------ DATA PROVIDED

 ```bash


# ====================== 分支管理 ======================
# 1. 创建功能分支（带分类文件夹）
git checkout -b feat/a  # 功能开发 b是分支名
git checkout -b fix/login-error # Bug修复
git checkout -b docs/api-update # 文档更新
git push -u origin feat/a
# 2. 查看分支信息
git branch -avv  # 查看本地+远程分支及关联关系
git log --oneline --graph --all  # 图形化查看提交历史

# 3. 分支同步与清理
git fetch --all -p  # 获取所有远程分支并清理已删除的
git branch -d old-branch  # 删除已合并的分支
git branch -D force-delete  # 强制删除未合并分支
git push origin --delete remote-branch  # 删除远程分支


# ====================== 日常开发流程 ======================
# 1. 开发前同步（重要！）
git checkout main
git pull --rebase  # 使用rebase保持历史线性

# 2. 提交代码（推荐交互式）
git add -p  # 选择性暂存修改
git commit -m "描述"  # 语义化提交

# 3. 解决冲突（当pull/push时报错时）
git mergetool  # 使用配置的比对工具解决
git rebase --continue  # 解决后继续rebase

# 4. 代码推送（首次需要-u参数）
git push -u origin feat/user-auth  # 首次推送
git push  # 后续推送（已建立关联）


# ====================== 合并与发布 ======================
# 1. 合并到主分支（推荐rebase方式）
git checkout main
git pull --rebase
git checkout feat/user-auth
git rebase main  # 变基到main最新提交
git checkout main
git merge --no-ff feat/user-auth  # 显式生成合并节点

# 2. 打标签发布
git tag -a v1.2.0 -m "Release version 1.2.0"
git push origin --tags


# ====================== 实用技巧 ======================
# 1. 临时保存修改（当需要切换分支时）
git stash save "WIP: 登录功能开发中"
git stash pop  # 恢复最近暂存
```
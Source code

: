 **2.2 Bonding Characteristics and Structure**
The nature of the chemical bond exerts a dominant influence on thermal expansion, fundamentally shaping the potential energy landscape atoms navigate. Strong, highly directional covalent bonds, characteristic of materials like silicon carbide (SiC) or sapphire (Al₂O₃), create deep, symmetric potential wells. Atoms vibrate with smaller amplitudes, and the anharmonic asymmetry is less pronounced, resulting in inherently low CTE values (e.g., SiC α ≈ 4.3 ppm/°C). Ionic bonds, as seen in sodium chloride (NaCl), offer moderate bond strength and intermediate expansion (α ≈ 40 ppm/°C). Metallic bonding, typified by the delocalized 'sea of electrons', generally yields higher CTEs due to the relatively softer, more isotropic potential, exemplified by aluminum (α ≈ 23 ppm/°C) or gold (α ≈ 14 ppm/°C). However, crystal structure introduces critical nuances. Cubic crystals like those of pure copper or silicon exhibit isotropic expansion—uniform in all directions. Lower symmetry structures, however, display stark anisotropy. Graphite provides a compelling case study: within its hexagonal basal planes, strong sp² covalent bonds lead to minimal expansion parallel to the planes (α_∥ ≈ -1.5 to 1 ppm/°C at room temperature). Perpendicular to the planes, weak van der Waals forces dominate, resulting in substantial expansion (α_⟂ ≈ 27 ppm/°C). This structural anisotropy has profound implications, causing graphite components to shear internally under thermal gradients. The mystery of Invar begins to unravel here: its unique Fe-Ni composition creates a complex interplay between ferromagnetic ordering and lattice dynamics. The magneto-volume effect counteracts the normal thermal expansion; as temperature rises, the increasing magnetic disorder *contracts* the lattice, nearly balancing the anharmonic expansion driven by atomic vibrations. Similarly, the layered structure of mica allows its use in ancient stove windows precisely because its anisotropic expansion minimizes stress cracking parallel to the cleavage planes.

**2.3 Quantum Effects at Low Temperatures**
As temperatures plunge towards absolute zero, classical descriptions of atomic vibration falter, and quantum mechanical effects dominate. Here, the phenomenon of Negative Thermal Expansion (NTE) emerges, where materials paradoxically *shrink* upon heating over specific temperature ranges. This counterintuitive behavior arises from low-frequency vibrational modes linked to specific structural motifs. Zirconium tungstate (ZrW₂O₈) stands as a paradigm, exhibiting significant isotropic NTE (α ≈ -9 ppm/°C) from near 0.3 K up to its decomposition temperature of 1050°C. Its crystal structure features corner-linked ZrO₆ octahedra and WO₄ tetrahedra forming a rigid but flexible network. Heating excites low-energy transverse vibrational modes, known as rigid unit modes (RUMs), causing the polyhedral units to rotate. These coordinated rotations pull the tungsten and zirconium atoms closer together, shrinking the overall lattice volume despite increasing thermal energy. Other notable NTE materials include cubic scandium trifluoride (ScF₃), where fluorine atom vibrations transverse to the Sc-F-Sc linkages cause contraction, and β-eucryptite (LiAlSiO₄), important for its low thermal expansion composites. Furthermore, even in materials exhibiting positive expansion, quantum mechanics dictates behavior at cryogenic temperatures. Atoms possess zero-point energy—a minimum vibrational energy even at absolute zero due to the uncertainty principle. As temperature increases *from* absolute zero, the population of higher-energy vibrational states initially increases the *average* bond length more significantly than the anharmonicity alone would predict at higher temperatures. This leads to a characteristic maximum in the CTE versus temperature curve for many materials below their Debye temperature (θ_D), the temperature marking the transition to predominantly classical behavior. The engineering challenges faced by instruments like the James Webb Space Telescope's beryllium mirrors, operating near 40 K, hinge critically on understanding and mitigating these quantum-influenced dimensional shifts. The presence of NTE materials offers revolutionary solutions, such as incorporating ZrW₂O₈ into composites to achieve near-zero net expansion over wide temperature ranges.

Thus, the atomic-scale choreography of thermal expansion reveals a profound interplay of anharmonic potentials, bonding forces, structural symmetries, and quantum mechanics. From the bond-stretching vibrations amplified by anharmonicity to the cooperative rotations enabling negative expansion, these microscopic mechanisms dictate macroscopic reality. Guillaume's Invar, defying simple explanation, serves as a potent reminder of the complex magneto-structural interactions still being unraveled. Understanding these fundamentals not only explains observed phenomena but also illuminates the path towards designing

------------

• [AIM OF THE TASK]
Using the records above, report each line that contains the word "stash" by copying it.

• [SOLVED PROBLEM]
git stash save "WIP: 登录功能开发中"
git stash pop  # 恢复最近暂存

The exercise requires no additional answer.